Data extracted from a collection
/---

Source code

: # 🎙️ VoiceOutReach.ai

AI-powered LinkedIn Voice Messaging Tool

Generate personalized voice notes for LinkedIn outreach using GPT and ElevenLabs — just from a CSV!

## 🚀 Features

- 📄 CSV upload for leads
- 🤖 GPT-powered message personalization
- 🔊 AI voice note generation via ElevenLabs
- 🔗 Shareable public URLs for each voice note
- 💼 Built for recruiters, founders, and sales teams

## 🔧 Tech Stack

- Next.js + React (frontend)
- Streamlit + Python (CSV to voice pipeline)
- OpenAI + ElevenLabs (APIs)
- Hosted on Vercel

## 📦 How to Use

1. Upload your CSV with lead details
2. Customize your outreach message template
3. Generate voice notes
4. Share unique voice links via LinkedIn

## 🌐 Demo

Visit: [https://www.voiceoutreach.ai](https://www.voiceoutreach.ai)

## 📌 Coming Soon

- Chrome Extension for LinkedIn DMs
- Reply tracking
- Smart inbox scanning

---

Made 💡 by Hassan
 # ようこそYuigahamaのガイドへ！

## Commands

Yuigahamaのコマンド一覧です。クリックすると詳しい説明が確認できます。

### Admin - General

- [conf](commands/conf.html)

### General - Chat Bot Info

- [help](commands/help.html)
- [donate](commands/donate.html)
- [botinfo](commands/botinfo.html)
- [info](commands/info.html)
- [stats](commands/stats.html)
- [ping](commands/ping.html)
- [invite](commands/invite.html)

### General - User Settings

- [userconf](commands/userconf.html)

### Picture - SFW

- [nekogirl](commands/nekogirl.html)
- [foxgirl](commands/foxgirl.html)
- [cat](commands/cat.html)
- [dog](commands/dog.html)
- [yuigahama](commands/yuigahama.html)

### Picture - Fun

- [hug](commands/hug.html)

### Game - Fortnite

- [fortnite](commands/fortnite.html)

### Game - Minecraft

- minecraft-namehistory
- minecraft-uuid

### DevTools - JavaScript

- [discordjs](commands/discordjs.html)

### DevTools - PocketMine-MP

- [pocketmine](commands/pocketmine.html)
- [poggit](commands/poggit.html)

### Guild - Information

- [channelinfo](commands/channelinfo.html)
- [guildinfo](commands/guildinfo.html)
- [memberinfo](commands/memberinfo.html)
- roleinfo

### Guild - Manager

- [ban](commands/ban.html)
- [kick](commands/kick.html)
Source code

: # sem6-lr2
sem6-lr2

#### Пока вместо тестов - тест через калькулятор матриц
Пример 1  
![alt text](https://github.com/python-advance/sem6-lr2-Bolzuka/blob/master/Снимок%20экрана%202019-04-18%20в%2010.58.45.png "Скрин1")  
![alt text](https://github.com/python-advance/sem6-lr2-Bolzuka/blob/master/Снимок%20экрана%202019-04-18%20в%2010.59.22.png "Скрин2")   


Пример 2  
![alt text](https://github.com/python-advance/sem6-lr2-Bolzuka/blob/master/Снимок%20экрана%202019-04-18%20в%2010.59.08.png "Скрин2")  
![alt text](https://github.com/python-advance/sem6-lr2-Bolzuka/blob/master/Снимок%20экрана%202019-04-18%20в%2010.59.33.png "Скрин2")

\---

Work required: If a line in the records includes the string "master", copy it.

Finished task:
![alt text](https://github.com/python-advance/sem6-lr2-Bolzuka/blob/master/Снимок%20экрана%202019-04-18%20в%2010.58.45.png "Скрин1")  
![alt text](https://github.com/python-advance/sem6-lr2-Bolzuka/blob/master/Снимок%20экрана%202019-04-18%20в%2010.59.22.png "Скрин2")   
![alt text](https://github.com/python-advance/sem6-lr2-Bolzuka/blob/master/Снимок%20экрана%202019-04-18%20в%2010.59.08.png "Скрин2")  
![alt text](https://github.com/python-advance/sem6-lr2-Bolzuka/blob/master/Снимок%20экрана%202019-04-18%20в%2010.59.33.png "Скрин2")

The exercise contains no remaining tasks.